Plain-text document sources
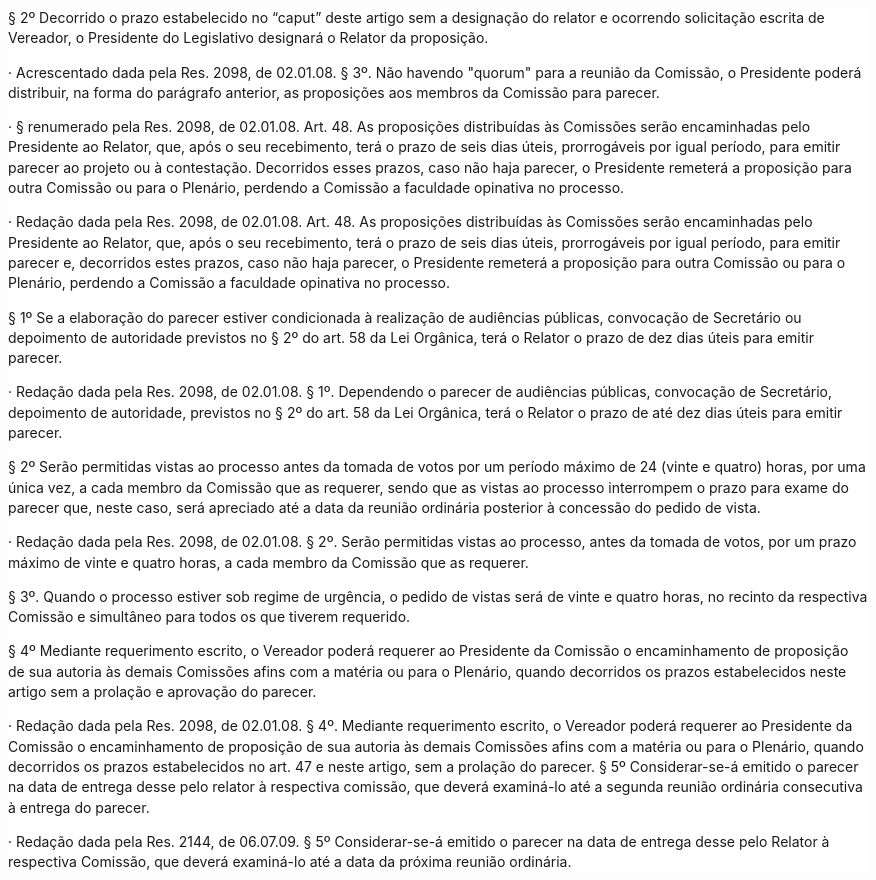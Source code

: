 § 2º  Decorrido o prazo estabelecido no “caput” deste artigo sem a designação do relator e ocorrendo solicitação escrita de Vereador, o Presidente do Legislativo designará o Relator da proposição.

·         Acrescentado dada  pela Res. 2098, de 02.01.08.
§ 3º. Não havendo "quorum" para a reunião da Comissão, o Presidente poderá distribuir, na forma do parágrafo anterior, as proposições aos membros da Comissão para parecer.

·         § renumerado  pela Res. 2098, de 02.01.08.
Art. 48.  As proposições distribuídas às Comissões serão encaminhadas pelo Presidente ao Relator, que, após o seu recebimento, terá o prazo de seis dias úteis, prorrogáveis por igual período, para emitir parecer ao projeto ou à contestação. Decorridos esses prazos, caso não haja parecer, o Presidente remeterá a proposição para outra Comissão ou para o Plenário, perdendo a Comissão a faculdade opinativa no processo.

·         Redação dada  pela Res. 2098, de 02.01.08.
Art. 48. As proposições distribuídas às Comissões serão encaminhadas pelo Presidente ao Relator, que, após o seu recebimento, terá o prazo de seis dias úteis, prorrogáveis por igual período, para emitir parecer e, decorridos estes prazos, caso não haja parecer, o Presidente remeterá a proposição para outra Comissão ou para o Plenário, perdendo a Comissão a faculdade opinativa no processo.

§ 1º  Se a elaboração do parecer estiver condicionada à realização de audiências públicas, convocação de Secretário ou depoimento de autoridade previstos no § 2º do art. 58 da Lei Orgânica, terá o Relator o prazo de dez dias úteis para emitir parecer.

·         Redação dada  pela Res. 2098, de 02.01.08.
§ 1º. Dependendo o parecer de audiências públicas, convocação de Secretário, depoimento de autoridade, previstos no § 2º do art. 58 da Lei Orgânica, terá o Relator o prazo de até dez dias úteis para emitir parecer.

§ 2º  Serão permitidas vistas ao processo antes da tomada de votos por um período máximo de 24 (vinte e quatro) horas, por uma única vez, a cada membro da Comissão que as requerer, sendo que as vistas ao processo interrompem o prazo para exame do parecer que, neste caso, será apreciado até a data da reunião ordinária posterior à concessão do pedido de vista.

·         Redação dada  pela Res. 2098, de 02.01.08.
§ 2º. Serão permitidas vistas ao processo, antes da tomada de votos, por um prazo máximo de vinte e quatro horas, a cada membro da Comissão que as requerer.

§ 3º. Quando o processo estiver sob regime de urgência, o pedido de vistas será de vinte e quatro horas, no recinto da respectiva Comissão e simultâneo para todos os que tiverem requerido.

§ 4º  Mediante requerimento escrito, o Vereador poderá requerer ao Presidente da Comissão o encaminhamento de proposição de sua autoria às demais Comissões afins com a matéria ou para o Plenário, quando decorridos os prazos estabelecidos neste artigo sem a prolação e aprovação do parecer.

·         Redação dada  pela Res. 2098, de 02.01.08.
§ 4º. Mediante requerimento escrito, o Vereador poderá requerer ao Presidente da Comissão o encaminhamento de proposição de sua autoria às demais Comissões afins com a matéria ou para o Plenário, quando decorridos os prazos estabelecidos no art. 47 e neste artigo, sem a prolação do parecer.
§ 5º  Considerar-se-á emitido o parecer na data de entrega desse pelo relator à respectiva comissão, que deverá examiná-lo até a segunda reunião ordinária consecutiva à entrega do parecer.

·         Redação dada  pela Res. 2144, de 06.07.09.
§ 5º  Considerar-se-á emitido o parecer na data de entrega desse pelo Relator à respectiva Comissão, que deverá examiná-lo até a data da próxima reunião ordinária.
==
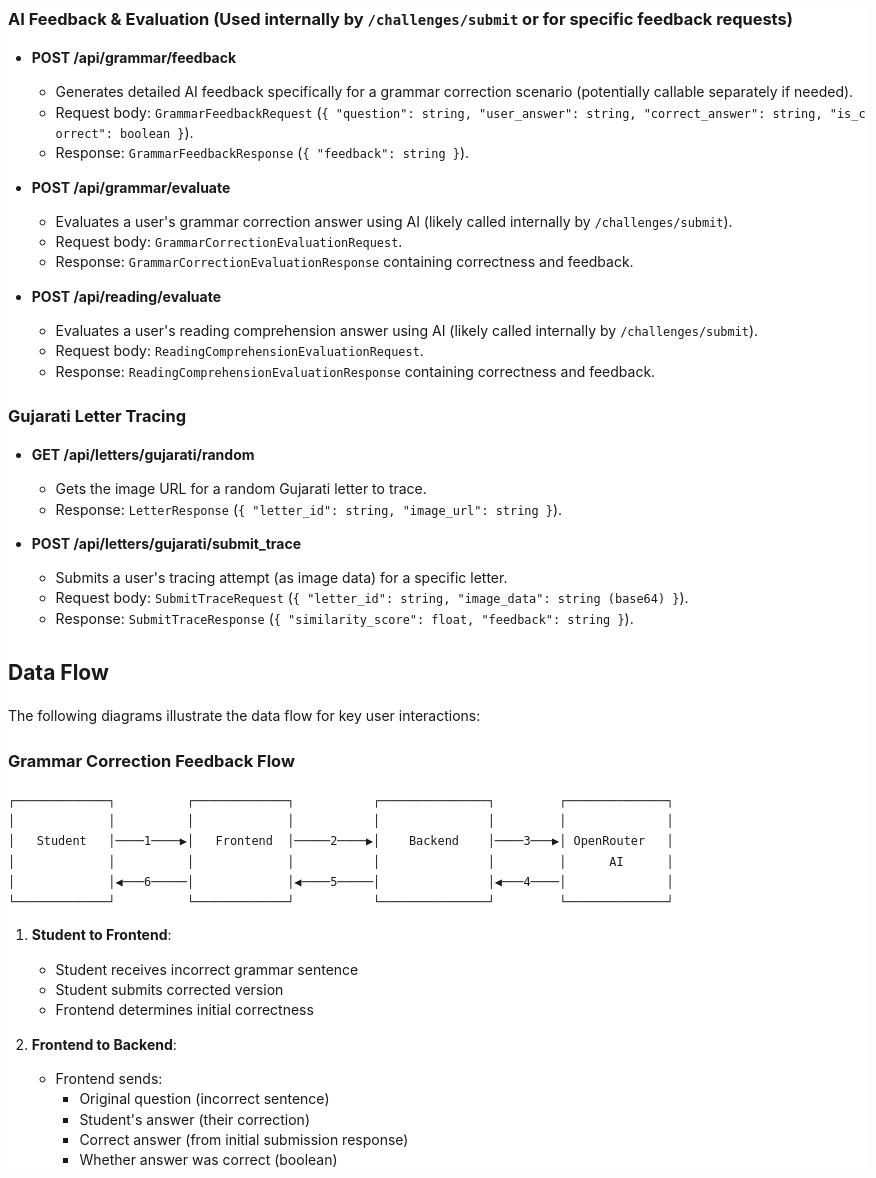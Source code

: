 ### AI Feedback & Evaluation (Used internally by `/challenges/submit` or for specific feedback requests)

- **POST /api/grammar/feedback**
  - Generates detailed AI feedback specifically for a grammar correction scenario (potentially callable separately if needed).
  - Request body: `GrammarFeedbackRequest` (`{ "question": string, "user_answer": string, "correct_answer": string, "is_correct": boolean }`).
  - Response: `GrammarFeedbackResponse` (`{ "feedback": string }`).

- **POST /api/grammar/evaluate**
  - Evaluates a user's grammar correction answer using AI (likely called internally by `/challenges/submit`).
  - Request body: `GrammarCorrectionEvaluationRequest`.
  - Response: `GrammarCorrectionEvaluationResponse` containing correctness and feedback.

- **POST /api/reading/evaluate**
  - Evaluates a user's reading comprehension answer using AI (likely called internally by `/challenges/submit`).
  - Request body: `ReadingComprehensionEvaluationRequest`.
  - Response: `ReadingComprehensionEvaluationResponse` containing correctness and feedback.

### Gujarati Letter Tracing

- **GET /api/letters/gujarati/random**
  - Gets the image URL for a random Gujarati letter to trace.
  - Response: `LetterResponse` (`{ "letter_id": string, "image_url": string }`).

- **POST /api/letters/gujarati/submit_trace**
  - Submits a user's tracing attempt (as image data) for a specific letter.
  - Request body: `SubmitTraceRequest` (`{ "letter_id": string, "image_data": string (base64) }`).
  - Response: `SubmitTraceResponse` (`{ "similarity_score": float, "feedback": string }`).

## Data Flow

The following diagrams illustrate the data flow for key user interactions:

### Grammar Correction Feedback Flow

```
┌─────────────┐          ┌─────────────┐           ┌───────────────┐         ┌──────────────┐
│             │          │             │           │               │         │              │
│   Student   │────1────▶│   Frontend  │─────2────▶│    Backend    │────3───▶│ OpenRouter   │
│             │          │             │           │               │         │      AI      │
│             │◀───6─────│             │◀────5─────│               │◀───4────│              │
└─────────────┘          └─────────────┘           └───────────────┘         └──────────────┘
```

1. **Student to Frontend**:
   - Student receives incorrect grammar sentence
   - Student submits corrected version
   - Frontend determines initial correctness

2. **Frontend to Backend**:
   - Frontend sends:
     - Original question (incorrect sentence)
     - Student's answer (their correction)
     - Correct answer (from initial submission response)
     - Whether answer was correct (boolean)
---
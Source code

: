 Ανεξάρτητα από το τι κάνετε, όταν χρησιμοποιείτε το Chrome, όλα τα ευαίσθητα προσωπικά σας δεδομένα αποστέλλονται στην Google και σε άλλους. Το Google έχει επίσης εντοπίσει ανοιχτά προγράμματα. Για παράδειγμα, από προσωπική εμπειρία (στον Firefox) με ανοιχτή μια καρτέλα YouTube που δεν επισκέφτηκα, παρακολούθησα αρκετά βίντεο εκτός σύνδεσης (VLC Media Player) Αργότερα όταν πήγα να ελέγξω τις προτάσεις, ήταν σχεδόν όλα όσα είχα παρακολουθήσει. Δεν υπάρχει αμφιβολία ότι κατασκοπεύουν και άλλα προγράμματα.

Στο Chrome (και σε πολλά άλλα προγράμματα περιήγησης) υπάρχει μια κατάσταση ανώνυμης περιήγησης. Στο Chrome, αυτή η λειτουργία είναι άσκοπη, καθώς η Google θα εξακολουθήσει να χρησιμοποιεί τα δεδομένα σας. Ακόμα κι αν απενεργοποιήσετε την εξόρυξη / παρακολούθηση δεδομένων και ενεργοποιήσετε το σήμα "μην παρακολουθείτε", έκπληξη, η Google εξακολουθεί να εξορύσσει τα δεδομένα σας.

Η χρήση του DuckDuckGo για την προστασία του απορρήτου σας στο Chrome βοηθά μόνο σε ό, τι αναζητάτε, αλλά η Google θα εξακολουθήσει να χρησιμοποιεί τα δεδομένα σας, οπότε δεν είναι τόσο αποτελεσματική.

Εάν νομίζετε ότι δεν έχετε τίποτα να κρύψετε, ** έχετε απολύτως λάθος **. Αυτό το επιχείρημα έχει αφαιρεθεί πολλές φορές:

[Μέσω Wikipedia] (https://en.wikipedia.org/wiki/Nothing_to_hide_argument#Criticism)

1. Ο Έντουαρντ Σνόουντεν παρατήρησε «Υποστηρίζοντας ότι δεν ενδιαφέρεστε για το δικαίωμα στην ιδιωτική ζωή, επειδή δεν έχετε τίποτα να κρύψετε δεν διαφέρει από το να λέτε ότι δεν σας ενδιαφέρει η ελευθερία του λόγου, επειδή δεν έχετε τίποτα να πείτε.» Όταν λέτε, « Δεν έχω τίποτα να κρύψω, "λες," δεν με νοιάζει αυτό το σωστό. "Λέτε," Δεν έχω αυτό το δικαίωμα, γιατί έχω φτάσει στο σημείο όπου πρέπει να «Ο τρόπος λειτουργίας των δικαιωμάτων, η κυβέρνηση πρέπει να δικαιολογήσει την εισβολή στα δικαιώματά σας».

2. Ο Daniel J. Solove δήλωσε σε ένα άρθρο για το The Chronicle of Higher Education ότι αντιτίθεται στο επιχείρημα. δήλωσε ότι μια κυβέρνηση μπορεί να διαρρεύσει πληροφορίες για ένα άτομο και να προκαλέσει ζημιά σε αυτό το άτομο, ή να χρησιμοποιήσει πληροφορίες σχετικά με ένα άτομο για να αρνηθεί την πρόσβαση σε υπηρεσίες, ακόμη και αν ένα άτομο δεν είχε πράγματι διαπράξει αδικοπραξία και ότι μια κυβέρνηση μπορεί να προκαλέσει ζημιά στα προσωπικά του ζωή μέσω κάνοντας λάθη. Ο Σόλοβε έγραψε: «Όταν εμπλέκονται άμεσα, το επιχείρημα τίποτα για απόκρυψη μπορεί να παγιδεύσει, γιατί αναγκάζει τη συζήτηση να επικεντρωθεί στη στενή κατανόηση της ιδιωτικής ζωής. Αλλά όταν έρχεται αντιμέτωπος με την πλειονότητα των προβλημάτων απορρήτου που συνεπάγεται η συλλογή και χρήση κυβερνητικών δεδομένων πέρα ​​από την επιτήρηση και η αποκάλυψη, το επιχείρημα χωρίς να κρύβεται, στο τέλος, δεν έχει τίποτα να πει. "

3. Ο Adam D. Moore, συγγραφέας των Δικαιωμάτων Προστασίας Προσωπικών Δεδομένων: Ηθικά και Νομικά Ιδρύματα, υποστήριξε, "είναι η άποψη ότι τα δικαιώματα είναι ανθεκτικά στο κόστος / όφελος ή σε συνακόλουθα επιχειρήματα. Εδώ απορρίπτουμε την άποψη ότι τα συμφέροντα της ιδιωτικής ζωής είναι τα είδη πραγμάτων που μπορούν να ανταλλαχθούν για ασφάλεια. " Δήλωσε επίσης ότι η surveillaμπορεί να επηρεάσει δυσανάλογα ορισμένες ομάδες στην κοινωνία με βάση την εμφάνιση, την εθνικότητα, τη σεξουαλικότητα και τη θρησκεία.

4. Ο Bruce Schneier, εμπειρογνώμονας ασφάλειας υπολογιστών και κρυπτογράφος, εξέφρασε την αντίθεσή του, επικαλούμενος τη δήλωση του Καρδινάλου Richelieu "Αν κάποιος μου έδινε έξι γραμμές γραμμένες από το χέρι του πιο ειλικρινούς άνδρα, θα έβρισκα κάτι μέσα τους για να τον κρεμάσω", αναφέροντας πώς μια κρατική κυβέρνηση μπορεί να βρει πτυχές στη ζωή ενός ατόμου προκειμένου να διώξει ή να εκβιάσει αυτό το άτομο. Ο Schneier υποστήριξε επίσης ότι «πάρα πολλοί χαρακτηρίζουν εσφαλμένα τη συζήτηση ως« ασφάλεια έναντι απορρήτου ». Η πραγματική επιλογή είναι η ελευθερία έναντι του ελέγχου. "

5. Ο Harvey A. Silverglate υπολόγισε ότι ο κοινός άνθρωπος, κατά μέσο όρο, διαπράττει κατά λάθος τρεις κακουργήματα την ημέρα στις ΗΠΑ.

**Task to carry out**
Search the entries for the word "έχετε", then copy every line in which it is found.

**Solution below**
Εάν νομίζετε ότι δεν έχετε τίποτα να κρύψετε, ** έχετε απολύτως λάθος **. Αυτό το επιχείρημα έχει αφαιρεθεί πολλές φορές:
1. Ο Έντουαρντ Σνόουντεν παρατήρησε «Υποστηρίζοντας ότι δεν ενδιαφέρεστε για το δικαίωμα στην ιδιωτική ζωή, επειδή δεν έχετε τίποτα να κρύψετε δεν διαφέρει από το να λέτε ότι δεν σας ενδιαφέρει η ελευθερία του λόγου, επειδή δεν έχετε τίποτα να πείτε.» Όταν λέτε, « Δεν έχω τίποτα να κρύψω, "λες," δεν με νοιάζει αυτό το σωστό. "Λέτε," Δεν έχω αυτό το δικαίωμα, γιατί έχω φτάσει στο σημείο όπου πρέπει να «Ο τρόπος λειτουργίας των δικαιωμάτων, η κυβέρνηση πρέπει να δικαιολογήσει την εισβολή στα δικαιώματά σας».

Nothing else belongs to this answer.